[Stored items]
● ● ● ●

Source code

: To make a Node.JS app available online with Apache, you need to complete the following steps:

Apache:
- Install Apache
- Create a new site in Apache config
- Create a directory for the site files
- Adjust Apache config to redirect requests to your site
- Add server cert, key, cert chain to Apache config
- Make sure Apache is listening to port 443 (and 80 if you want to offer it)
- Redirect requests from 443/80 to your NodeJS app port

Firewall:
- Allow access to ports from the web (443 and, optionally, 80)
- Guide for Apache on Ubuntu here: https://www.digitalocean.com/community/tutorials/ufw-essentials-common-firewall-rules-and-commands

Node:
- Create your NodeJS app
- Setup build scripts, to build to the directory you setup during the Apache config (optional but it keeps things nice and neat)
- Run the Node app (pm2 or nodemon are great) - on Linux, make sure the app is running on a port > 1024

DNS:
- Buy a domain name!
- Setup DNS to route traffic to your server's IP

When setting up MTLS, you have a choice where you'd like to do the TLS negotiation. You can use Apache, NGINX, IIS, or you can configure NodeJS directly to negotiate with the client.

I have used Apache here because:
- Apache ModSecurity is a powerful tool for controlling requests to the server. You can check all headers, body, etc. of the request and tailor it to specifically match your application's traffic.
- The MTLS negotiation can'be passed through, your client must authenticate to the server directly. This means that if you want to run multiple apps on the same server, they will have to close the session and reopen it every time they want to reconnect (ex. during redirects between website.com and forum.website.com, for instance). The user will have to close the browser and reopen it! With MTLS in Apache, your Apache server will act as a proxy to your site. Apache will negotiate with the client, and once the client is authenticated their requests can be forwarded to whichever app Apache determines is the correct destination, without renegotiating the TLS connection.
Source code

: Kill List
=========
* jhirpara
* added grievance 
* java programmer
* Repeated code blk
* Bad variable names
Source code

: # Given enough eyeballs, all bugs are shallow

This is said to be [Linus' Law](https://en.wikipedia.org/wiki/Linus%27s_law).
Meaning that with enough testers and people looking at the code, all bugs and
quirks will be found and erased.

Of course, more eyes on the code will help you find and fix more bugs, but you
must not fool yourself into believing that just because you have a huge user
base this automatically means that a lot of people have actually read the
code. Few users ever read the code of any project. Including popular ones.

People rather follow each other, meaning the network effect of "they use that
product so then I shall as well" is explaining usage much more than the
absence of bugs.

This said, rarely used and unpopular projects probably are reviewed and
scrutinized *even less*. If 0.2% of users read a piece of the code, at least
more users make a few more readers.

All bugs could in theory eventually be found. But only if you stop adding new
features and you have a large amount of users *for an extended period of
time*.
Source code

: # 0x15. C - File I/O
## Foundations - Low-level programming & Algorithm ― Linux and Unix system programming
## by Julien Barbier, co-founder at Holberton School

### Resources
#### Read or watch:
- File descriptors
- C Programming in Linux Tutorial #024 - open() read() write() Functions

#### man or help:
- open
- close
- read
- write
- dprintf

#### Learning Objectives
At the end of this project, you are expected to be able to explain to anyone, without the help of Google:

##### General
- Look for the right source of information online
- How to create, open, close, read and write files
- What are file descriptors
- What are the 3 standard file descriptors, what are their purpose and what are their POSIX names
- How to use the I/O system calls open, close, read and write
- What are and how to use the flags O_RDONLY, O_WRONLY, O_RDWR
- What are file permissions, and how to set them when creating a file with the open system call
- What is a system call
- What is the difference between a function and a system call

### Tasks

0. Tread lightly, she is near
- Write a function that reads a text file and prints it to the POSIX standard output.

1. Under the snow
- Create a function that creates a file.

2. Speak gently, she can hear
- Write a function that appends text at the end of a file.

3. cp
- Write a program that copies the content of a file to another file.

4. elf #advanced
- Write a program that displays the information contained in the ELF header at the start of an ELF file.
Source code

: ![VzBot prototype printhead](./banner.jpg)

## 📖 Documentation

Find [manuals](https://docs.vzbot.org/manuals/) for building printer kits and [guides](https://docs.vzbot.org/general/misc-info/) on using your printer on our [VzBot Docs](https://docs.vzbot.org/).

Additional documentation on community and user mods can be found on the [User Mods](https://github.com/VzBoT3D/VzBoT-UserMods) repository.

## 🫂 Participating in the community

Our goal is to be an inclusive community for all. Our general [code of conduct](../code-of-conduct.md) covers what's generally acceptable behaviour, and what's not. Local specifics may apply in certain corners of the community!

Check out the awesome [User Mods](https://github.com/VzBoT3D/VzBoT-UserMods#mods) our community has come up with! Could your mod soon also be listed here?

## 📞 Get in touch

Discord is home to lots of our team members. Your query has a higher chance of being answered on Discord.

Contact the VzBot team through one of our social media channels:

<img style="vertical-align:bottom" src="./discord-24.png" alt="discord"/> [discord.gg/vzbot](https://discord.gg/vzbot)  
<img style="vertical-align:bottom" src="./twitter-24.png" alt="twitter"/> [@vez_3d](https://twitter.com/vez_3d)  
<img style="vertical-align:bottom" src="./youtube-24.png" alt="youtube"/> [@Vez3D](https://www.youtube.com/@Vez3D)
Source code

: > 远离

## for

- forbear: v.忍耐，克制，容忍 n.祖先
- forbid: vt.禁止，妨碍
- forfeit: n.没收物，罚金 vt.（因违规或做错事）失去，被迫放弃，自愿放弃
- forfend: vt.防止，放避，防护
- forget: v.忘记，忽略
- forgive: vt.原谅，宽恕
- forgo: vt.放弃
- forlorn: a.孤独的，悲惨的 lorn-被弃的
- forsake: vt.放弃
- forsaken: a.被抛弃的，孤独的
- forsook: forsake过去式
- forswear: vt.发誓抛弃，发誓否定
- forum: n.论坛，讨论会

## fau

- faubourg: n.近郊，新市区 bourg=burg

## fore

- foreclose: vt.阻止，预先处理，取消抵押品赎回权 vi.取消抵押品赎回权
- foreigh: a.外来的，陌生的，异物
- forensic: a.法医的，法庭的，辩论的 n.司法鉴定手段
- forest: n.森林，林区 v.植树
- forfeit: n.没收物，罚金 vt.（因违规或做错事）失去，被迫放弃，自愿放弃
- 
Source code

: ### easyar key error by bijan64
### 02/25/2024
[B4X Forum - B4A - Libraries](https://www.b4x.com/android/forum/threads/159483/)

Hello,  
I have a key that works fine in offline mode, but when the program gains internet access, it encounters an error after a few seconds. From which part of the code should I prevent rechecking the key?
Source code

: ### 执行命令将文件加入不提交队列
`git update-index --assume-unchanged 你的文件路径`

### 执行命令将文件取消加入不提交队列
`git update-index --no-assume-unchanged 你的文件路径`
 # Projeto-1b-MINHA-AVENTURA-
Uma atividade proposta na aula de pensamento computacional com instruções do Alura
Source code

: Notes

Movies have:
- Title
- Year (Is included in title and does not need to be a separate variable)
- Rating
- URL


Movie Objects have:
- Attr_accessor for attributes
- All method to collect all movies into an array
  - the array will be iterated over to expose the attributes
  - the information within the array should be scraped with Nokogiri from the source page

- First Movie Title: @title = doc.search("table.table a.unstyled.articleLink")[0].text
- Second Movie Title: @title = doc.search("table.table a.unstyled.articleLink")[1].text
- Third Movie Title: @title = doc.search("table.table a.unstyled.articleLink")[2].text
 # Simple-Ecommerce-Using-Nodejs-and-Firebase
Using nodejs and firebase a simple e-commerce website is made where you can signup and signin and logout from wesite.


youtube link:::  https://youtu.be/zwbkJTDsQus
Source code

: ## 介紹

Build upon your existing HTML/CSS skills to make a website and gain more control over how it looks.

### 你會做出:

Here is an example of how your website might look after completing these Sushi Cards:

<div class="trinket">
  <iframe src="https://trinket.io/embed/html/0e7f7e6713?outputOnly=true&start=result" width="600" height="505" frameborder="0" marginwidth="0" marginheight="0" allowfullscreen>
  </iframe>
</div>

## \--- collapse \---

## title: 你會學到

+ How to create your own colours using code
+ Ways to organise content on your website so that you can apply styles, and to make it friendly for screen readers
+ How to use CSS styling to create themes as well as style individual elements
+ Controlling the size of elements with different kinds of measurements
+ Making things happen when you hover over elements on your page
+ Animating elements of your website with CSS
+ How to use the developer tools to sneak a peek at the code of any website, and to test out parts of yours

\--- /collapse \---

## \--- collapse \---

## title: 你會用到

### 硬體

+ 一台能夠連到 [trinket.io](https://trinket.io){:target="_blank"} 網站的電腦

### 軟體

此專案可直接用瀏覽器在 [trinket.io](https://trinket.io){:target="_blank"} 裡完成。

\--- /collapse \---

● ● ● ●

• _ASSIGNMENT_
Please copy the lines in the records above between the one holding "- Install Apache" and the one holding "- Guide for", inclusive, exactly and with no other line.

• _EXERCISE OUTPUT_
- Install Apache
- Create a new site in Apache config
- Create a directory for the site files
- Adjust Apache config to redirect requests to your site
- Add server cert, key, cert chain to Apache config
- Make sure Apache is listening to port 443 (and 80 if you want to offer it)
- Redirect requests from 443/80 to your NodeJS app port

Firewall:
- Allow access to ports from the web (443 and, optionally, 80)
- Guide for Apache on Ubuntu here: https://www.digitalocean.com/community/tutorials/ufw-essentials-common-firewall-rules-and-commands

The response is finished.